Scan the records beneath this line for the line holding "- [x] All Typography" and the line holding "- ✅ **All imports", then transcribe exactly those two and all lines between.

=======

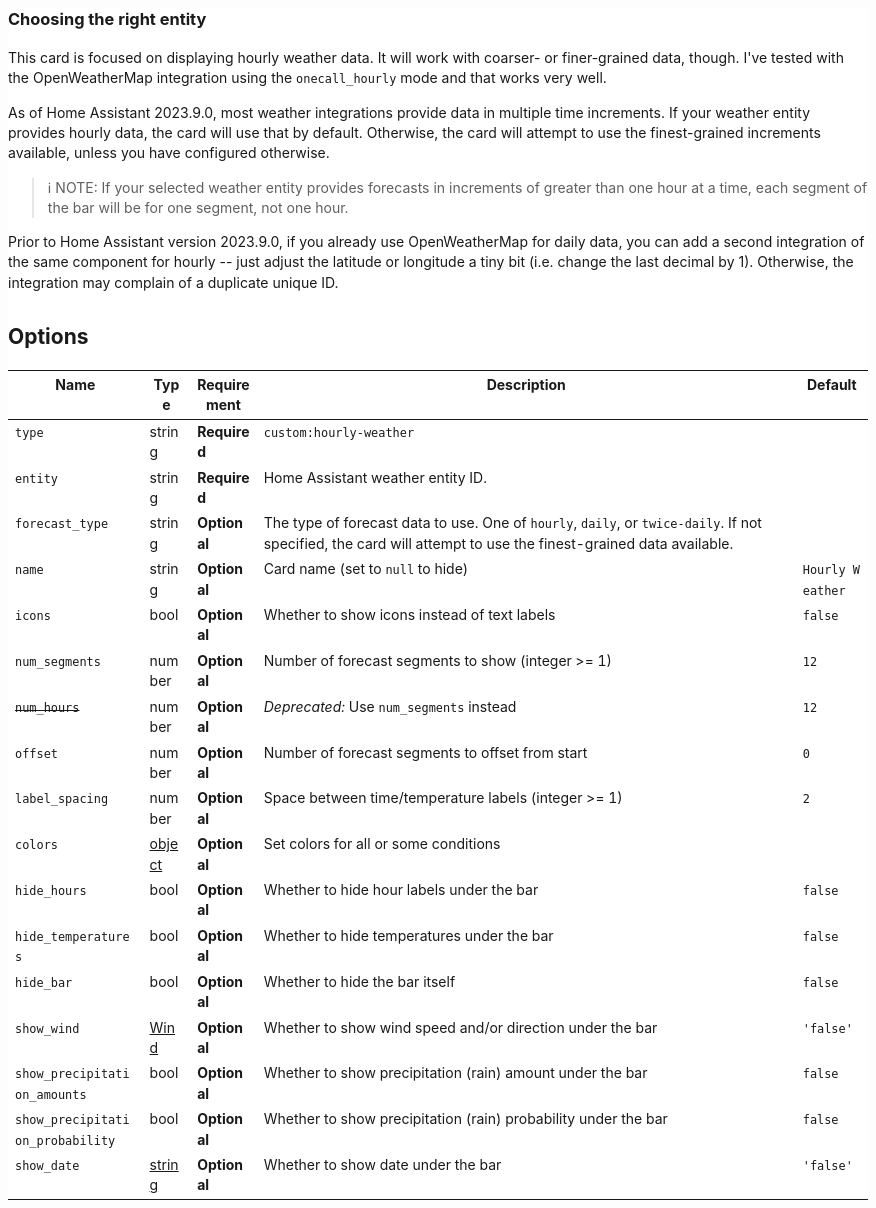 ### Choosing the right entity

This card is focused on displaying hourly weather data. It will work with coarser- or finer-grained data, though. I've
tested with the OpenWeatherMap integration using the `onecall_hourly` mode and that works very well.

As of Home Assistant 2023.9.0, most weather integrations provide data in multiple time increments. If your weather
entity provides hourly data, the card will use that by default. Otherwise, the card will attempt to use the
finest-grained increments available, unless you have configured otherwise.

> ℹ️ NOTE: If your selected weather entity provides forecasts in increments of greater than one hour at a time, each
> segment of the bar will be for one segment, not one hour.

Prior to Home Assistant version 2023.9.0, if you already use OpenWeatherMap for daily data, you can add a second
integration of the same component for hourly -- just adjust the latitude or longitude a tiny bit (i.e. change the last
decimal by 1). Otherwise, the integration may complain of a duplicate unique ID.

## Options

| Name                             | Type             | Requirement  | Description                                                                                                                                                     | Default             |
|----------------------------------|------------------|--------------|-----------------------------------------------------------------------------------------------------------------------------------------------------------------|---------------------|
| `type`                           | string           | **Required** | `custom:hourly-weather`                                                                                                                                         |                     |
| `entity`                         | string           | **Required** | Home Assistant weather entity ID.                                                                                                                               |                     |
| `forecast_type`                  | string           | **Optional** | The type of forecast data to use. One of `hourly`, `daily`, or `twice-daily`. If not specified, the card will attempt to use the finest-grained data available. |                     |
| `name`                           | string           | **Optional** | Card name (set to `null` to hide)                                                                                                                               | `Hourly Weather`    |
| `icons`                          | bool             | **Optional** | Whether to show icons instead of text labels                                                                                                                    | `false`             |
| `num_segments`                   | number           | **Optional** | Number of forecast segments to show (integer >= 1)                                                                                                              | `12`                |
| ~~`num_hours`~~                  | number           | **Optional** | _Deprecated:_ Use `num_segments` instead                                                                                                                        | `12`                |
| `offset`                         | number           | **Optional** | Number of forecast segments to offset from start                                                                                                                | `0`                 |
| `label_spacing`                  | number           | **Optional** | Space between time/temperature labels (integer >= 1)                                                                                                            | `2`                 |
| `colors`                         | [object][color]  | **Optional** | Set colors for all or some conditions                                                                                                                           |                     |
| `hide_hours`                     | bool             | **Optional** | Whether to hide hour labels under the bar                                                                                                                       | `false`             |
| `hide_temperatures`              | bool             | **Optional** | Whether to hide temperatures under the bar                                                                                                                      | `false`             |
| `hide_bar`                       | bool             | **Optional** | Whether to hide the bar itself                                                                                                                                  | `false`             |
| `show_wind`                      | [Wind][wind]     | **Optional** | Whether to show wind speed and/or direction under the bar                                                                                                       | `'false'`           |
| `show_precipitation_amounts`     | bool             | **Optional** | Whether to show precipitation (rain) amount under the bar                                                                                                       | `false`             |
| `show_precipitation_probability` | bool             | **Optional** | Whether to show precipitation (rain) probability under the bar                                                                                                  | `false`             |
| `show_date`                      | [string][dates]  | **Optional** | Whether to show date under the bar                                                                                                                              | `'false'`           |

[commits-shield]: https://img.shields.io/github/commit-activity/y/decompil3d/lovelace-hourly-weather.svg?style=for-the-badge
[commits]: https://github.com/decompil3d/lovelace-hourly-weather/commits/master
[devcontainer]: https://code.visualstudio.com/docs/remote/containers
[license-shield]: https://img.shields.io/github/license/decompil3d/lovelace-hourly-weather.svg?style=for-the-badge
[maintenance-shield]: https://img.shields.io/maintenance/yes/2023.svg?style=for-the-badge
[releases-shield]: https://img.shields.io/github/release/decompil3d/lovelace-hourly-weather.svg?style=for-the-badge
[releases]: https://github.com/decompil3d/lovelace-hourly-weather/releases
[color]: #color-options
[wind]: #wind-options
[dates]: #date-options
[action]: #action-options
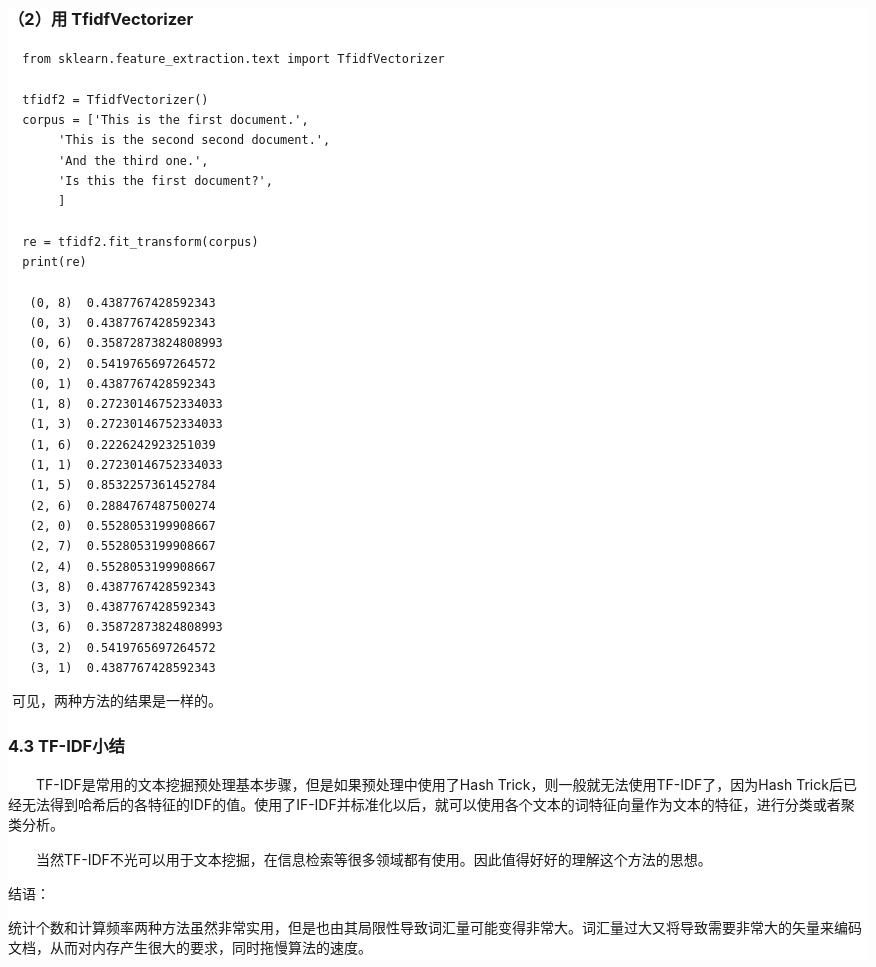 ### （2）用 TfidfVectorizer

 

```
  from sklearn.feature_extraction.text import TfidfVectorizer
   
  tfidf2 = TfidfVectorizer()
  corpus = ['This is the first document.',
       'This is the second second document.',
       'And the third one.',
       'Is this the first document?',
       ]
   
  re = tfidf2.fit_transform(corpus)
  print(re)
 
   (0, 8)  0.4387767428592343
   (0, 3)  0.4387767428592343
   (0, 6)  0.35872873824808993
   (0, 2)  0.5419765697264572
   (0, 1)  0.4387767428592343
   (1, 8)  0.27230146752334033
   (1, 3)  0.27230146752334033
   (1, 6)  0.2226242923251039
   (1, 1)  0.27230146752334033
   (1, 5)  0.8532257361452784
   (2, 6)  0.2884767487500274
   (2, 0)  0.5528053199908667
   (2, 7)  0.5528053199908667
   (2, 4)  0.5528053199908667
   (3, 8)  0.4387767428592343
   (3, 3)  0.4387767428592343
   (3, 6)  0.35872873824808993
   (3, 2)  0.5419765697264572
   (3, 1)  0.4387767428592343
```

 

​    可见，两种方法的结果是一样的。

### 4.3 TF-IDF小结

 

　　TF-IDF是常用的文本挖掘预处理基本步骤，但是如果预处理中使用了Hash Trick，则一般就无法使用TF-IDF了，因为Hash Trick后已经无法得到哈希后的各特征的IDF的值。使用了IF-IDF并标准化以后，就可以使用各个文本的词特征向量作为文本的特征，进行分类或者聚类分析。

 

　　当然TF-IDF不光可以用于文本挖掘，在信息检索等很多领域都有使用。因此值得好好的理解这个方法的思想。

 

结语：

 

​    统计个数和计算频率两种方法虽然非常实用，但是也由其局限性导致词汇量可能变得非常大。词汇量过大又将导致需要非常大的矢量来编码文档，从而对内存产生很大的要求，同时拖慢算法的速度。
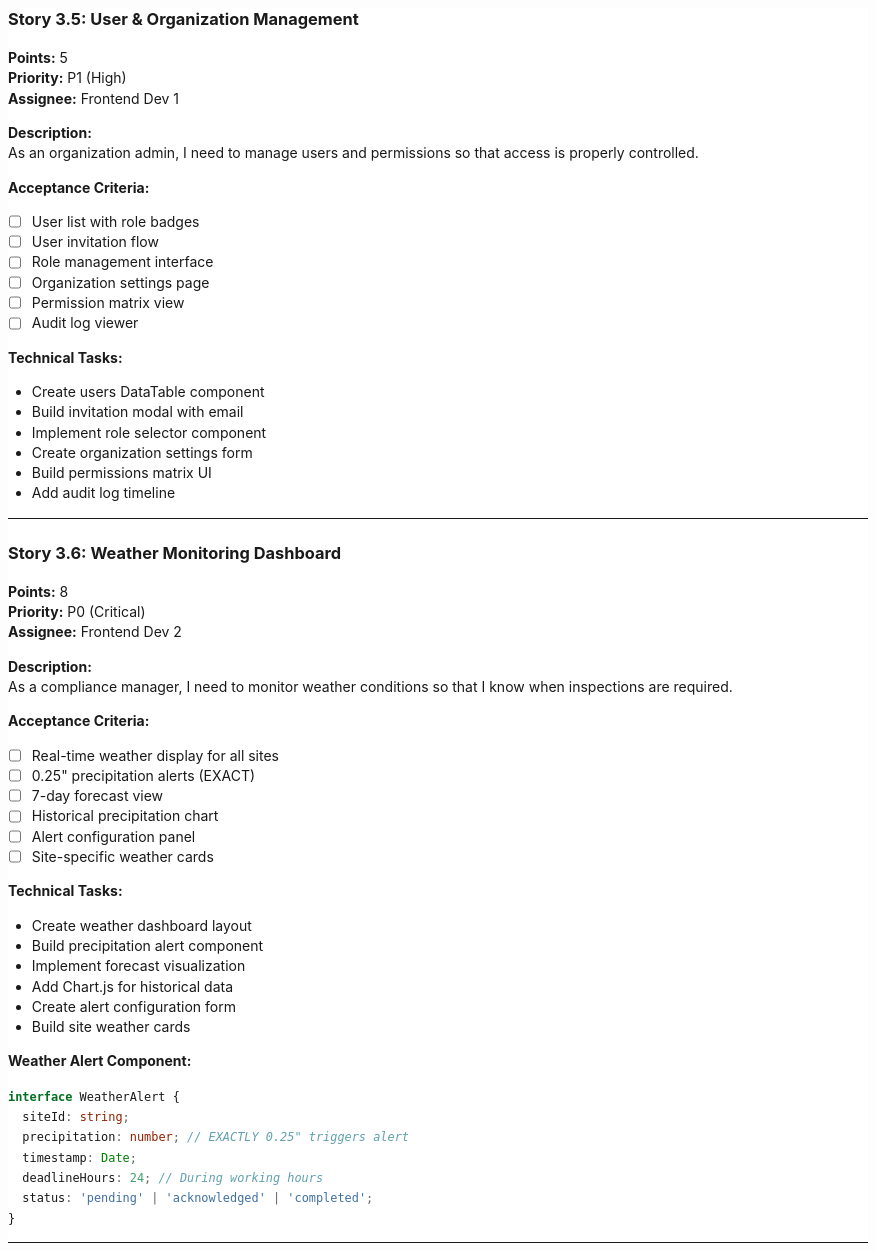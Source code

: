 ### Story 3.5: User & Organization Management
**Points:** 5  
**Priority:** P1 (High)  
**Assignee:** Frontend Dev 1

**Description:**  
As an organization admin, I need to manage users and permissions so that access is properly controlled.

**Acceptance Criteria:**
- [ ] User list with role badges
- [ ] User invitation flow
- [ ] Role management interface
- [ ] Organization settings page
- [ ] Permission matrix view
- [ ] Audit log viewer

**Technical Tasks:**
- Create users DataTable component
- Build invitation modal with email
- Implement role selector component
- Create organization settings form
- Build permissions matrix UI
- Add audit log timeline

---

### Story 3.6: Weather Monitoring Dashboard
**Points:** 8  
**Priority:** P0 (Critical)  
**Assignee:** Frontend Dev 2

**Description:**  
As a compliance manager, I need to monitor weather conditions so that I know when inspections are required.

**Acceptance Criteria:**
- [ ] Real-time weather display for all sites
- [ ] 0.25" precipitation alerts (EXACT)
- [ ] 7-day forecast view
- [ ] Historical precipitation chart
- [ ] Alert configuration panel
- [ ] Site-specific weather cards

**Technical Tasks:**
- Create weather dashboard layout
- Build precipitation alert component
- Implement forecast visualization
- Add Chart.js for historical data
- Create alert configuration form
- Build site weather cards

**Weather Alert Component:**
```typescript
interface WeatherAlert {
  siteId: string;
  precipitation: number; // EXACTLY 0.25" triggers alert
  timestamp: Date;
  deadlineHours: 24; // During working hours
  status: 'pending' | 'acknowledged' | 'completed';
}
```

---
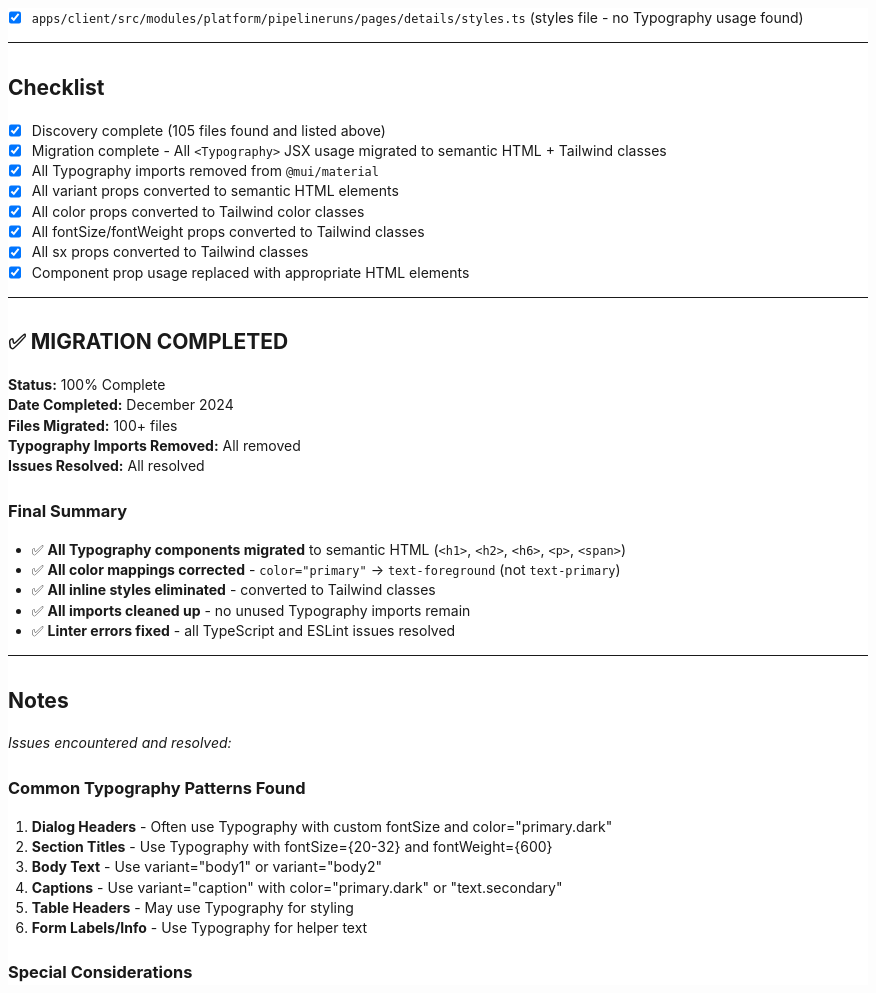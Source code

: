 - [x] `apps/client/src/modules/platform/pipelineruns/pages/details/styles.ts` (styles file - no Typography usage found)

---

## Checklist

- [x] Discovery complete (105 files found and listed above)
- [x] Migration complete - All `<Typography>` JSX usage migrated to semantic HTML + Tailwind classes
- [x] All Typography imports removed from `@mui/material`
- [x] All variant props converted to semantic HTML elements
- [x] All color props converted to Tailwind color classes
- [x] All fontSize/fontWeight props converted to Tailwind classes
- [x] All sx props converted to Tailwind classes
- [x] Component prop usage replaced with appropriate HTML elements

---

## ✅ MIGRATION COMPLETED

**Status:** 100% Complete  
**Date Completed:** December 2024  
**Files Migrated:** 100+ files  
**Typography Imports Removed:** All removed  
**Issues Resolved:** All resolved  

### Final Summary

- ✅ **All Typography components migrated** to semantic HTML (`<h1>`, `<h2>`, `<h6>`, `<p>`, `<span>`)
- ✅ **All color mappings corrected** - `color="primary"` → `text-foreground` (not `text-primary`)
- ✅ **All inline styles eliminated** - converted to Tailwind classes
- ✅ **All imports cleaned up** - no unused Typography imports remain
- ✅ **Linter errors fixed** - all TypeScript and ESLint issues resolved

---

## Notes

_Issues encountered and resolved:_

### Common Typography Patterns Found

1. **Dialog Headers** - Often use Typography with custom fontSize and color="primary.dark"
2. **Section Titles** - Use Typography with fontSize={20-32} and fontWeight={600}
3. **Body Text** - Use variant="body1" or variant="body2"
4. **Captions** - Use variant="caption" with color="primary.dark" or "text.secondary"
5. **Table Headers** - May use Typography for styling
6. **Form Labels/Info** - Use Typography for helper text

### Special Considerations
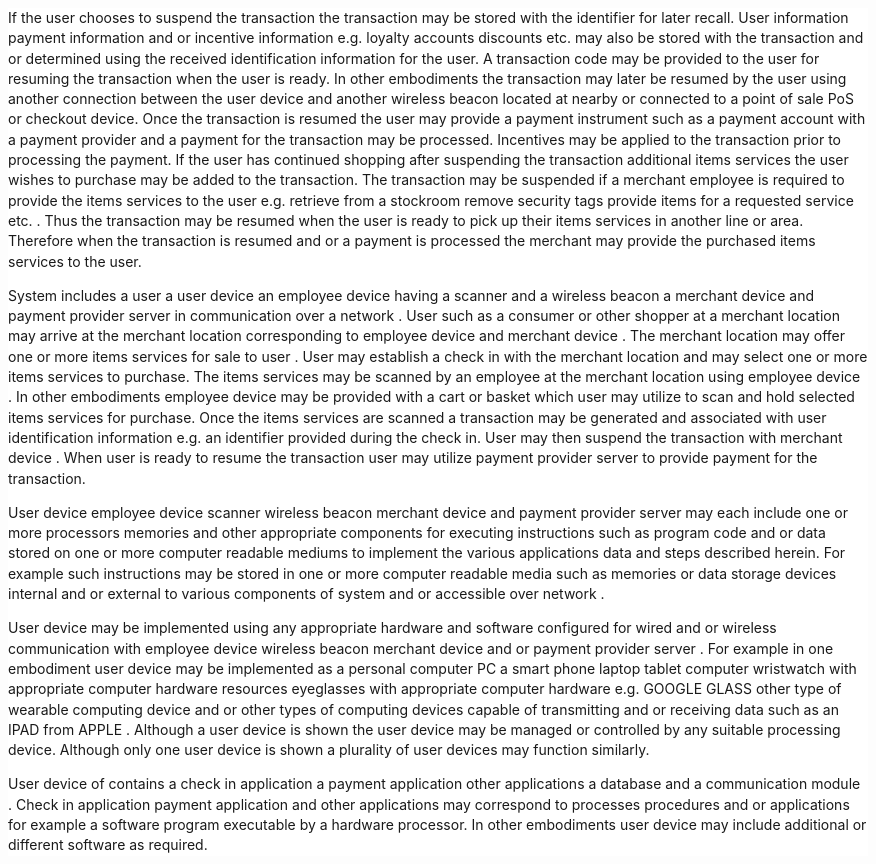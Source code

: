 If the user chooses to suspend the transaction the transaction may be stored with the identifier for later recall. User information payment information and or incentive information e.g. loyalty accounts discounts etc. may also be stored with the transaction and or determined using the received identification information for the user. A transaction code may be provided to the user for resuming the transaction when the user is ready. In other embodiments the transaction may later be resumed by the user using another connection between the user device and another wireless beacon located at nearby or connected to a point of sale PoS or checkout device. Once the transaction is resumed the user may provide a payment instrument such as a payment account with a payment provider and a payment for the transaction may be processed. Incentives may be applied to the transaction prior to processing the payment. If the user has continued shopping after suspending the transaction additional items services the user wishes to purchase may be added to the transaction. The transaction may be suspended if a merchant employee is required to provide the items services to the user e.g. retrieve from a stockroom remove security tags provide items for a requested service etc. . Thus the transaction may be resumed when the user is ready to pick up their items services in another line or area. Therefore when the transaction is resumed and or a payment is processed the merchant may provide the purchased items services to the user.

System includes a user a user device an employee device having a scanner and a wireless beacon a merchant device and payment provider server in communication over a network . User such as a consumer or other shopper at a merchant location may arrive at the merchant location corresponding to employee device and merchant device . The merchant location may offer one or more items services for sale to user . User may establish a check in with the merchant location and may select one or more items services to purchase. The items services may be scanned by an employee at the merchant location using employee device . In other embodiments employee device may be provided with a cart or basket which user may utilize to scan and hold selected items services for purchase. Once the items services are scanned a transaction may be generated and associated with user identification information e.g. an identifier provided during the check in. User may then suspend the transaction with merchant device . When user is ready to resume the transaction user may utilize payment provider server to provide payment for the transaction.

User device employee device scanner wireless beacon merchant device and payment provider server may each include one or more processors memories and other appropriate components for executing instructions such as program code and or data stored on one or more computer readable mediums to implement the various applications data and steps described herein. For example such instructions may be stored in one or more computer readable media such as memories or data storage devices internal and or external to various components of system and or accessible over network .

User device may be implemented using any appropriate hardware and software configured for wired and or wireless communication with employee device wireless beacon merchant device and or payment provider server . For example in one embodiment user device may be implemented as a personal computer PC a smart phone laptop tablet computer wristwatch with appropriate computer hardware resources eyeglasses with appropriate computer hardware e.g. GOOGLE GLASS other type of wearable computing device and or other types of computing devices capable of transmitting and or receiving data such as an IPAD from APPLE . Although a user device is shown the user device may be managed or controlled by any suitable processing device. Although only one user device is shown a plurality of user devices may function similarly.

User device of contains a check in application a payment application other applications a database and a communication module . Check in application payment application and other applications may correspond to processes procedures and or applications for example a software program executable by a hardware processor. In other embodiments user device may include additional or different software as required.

=======

→ **Solved exercise**
- [x] All Typography imports removed from `@mui/material`
- [x] All variant props converted to semantic HTML elements
- [x] All color props converted to Tailwind color classes
- [x] All fontSize/fontWeight props converted to Tailwind classes
- [x] All sx props converted to Tailwind classes
- [x] Component prop usage replaced with appropriate HTML elements

---

## ✅ MIGRATION COMPLETED

**Status:** 100% Complete  
**Date Completed:** December 2024  
**Files Migrated:** 100+ files  
**Typography Imports Removed:** All removed  
**Issues Resolved:** All resolved  

### Final Summary

- ✅ **All Typography components migrated** to semantic HTML (`<h1>`, `<h2>`, `<h6>`, `<p>`, `<span>`)
- ✅ **All color mappings corrected** - `color="primary"` → `text-foreground` (not `text-primary`)
- ✅ **All inline styles eliminated** - converted to Tailwind classes
- ✅ **All imports cleaned up** - no unused Typography imports remain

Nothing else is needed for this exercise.